# [Stored items]

-------------------------

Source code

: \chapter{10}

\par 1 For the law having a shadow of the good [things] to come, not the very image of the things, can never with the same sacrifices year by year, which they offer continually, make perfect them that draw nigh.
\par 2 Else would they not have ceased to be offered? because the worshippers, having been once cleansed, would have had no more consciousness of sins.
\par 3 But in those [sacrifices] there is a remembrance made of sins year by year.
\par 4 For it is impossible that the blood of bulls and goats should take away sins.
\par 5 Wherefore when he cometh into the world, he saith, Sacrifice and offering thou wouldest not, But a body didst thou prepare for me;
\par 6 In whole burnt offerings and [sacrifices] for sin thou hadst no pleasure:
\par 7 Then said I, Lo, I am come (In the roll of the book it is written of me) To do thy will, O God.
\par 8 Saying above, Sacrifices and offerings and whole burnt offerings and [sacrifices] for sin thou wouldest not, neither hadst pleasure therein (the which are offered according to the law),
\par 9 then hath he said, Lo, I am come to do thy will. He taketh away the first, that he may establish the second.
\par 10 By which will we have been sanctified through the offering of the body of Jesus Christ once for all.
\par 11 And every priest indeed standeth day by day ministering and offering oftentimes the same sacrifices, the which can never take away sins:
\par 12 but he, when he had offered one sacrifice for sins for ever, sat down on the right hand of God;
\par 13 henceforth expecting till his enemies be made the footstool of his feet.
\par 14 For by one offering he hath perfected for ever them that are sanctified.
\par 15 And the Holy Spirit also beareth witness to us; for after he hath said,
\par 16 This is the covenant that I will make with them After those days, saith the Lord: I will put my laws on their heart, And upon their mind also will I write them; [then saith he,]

-------------------------

# [REQUIREMENT]
Set down, exactly as they appear above, all lines from the one that has "establish the second." down to the one that has "And the Holy", including those two and no others.

# [WRITTEN RESPONSE]
\par 9 then hath he said, Lo, I am come to do thy will. He taketh away the first, that he may establish the second.
\par 10 By which will we have been sanctified through the offering of the body of Jesus Christ once for all.
\par 11 And every priest indeed standeth day by day ministering and offering oftentimes the same sacrifices, the which can never take away sins:
\par 12 but he, when he had offered one sacrifice for sins for ever, sat down on the right hand of God;
\par 13 henceforth expecting till his enemies be made the footstool of his feet.
\par 14 For by one offering he hath perfected for ever them that are sanctified.
\par 15 And the Holy Spirit also beareth witness to us; for after he hath said,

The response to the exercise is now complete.